*Task objective*
All lines below containing the string "setup" are to be copied.

*Data extracted from a collection*
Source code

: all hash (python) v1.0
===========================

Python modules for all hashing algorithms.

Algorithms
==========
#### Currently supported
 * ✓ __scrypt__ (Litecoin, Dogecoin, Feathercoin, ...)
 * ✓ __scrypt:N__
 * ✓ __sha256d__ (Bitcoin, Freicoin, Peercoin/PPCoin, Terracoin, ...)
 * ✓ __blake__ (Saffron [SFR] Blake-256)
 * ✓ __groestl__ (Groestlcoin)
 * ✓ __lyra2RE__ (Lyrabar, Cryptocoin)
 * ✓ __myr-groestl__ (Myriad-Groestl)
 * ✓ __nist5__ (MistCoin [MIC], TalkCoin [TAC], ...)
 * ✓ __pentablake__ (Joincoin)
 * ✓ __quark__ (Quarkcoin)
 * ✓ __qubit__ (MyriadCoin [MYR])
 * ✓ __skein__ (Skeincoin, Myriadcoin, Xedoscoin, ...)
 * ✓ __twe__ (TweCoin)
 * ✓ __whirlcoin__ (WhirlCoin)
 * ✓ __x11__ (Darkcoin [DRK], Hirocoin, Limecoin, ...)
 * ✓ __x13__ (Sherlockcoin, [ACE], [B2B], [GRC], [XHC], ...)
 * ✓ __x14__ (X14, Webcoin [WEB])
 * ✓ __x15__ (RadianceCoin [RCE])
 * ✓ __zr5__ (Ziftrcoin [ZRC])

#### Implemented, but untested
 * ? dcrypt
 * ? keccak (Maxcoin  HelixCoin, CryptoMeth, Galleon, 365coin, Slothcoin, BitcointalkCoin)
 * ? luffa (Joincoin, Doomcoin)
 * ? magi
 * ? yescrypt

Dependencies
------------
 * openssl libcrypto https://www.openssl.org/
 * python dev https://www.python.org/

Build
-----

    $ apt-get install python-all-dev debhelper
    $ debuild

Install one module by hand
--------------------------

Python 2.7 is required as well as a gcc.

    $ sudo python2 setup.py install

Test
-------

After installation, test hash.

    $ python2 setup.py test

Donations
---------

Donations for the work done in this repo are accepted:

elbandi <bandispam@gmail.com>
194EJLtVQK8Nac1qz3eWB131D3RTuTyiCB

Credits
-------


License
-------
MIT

*Response for this exercise*
    $ sudo python2 setup.py install
    $ python2 setup.py test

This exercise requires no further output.